On 2018-10-26 12:14:39, SREZIC wrote:
Show quoted text> On 2018-10-19 03:01:45, SREZIC wrote:
> > On 2018-10-18 20:42:28, RKITOVER wrote:
> >
> > The fail:pass ratio on CPAN Testers is currently at 14:1474. But I
> > suspect that most testers don't make sure that a hanging test suite
> > is
> > generating a fail report, so the ratio is probably higher. In any
> > case, the problem does not happen always. I just tried the test suite
> > in a clean docker environment (based on debian:stretch) and had to
> > run
> > about 30 iterations until the test suite was hanging.
>
> To reproduce this, the following may be saved as a Dockerfile; the run
> instruction is in the first line.
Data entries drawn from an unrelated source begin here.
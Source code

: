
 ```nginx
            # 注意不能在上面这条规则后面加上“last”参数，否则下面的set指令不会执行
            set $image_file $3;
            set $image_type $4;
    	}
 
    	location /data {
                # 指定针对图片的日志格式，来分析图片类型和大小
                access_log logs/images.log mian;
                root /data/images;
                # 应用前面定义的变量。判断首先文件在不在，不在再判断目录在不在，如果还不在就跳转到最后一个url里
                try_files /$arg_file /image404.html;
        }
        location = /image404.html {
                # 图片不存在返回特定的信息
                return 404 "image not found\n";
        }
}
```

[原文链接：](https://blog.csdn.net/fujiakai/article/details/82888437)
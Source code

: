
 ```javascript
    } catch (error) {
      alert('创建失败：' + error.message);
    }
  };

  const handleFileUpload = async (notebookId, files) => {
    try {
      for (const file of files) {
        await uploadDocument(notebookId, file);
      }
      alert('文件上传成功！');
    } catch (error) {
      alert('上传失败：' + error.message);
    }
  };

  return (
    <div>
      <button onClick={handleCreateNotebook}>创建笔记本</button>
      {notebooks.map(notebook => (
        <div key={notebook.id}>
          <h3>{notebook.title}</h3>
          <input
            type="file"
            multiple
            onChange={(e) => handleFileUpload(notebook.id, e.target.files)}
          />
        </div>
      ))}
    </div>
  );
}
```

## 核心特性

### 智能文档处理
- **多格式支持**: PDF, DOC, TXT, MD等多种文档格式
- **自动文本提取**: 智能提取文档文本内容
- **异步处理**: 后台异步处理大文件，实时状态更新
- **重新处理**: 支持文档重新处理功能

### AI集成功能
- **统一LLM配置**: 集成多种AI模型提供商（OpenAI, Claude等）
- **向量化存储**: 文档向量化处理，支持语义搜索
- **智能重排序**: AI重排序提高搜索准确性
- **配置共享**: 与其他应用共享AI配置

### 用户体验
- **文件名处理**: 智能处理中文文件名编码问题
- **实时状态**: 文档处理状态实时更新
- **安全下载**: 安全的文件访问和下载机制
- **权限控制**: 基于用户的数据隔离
It'll take some iterations and
> minutes until the test suite starts to hang.
>
>
> # docker build -t perl-test . && while docker run perl-test; do sleep
> 1; done
> FROM debian:stretch
> RUN echo "cache invalidation #20181019"
> RUN apt-get -y update
> RUN apt-get -y install perl-modules
> RUN apt-get -y install make
>
> # Speed up installation
> RUN apt-get -y install libmoose-perl
> RUN apt-get -y install libpoe-perl
> RUN apt-get -y install libpackage-stash-perl libtry-tiny-perl
> libdatetime-perl
> RUN perl -MCPAN -e 'CPAN::Index->reload'
> RUN perl -i -pe 's{.*index_expire.*}{index_expire=>1,}'
> /root/.cpan/CPAN/MyConfig.pm
>
> CMD cpan -t RKITOVER/MooseX-Workers-0.24.tar.gz
Here more information while the test is hanging:
* a pstree snippet:
| | `-perl,24445 -MExtUtils::Command::MM -MTest::Harness -e undef *Test::Harness::Switches; test_harness(0, 'blib/lib', 'blib/arch') t/00-compile.t t/00.load.t t/01.worker.t t/02.wheel.t t/03.role.t t/10.worker.enqueue.t t/11.worker.job.args.t t/11.worker.job.t t/12.worker.timeout1.t t/13.worker.timeout2.t t/20.worker.SIG.TERM.t t/30.worker.stdout_filter.line.t t/31.worker.stderr_filter.reference.t t/40.worker.stderr_filter.line.t t/41.worker.stderr_filter.reference.t t/50.consolidate.worker.results.t t/60.pass.object.from.child.t t/61.set.max_workers.at.ctor.time.t t/62.set.max_workers.at.run.time.t t/release-pod-syntax.t
| | `-perl,24457 t/02.wheel.t
| | `-(perl,24458)
-> so we have a zombie process here
* strace:
select(16, [4], [], [], {2720, 265822}) = 0 (Timeout)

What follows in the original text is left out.